• _WORK ITEM_
Starting at the line below holding "5. 检查集群情况第2次" and stopping at the line holding "#### 主从缩容案例", print every line exactly, both ends included, and leave the rest out.

• _RECORD EXCERPTS_
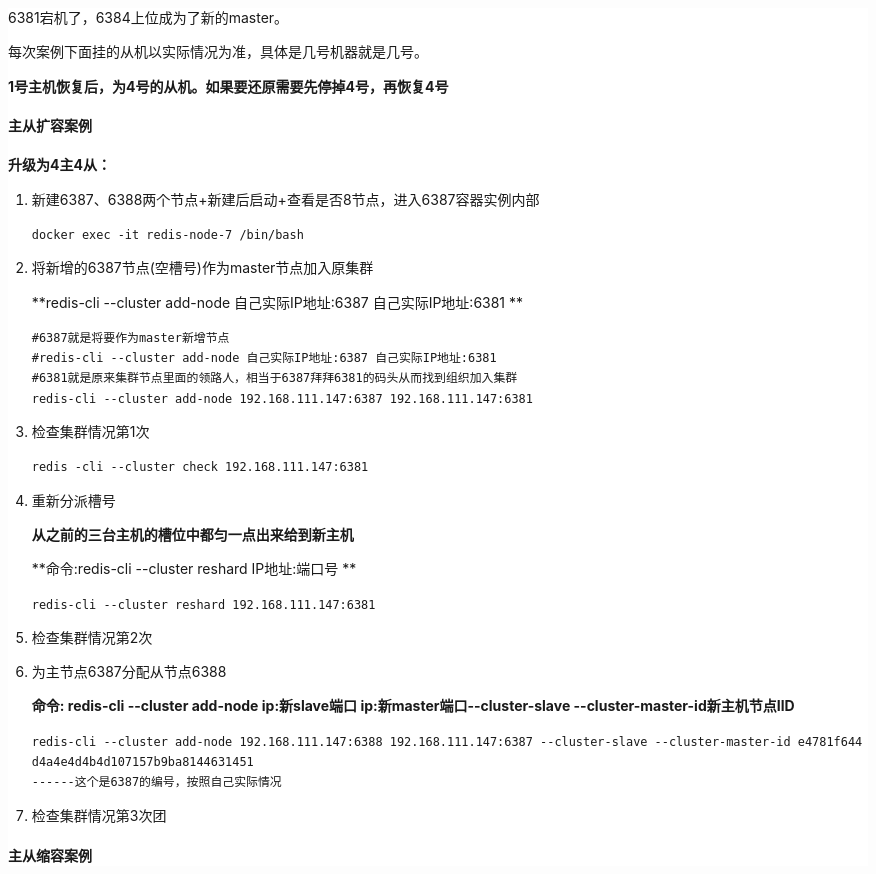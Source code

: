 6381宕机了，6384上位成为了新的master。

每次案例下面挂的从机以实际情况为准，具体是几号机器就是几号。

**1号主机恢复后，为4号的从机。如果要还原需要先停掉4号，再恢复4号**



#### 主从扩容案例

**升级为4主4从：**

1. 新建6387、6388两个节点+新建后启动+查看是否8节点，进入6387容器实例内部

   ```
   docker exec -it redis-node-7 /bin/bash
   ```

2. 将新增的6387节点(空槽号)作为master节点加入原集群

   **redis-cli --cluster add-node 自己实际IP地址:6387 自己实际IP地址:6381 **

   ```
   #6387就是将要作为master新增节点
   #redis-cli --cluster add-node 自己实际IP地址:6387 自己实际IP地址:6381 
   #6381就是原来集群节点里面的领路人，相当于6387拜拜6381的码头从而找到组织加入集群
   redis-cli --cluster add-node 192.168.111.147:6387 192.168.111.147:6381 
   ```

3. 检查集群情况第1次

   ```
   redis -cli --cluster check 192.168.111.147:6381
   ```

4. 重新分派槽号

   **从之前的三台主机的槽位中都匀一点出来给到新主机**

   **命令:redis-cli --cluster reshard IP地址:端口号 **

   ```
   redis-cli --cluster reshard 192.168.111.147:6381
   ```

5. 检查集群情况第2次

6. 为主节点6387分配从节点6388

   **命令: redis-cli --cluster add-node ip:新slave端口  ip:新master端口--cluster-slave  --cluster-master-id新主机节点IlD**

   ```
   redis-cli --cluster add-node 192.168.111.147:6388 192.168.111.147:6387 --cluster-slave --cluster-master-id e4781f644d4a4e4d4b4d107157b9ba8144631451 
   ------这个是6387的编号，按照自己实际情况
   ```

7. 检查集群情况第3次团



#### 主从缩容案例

---

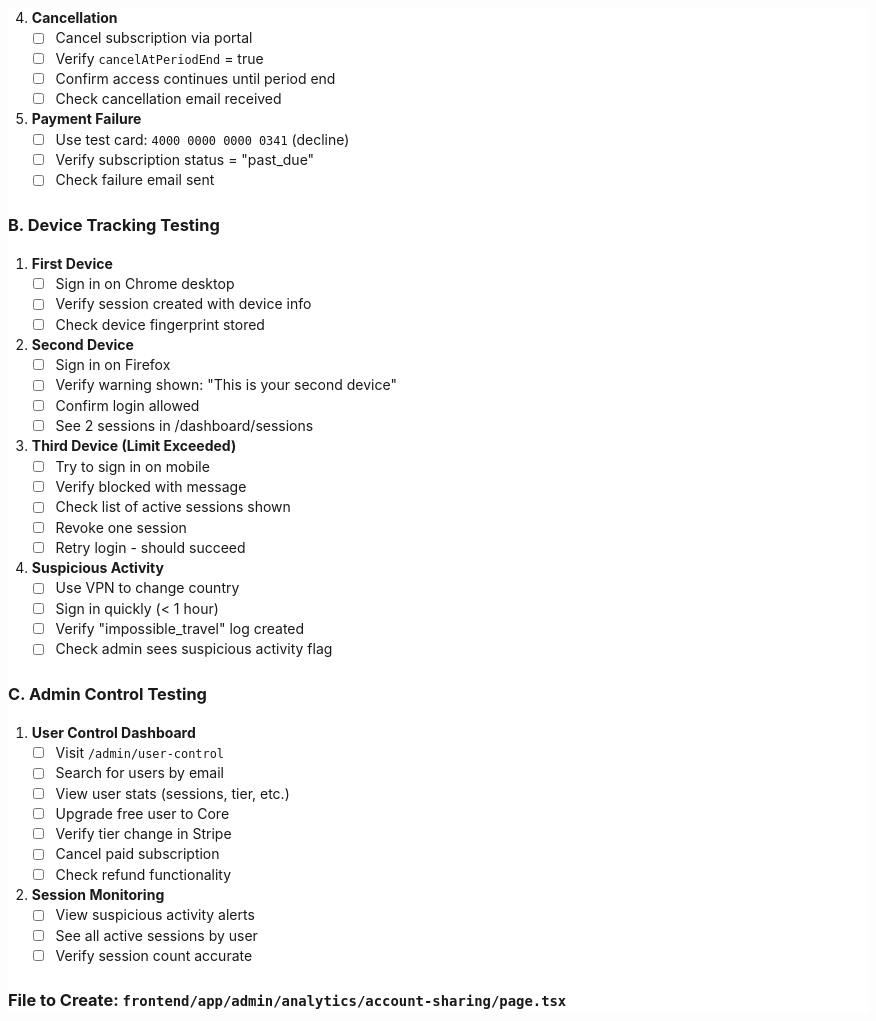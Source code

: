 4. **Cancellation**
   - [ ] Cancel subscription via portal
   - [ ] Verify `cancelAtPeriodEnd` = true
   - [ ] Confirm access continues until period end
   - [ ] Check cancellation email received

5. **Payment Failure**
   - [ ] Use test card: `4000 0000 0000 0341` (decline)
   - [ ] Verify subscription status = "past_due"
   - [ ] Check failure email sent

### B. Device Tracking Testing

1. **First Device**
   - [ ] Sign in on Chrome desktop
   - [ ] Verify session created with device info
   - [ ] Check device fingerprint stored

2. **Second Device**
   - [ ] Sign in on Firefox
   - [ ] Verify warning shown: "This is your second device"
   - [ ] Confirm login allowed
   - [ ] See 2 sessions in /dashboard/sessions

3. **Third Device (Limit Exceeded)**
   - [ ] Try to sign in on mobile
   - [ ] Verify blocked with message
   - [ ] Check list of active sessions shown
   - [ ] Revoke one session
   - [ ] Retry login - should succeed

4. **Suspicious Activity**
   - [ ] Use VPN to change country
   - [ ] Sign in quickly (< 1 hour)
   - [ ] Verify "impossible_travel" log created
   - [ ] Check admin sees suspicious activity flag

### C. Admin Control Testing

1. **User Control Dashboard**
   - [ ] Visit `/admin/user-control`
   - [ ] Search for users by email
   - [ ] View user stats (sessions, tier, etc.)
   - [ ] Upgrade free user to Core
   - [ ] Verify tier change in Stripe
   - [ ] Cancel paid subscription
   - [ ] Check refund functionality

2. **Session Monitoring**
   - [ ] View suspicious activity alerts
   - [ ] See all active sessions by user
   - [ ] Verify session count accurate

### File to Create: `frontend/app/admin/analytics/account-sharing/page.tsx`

• _SOLUTION TO THIS TASK_
5. 检查集群情况第2次

6. 为主节点6387分配从节点6388

   **命令: redis-cli --cluster add-node ip:新slave端口  ip:新master端口--cluster-slave  --cluster-master-id新主机节点IlD**

   ```
   redis-cli --cluster add-node 192.168.111.147:6388 192.168.111.147:6387 --cluster-slave --cluster-master-id e4781f644d4a4e4d4b4d107157b9ba8144631451 
   ------这个是6387的编号，按照自己实际情况
   ```

7. 检查集群情况第3次团



#### 主从缩容案例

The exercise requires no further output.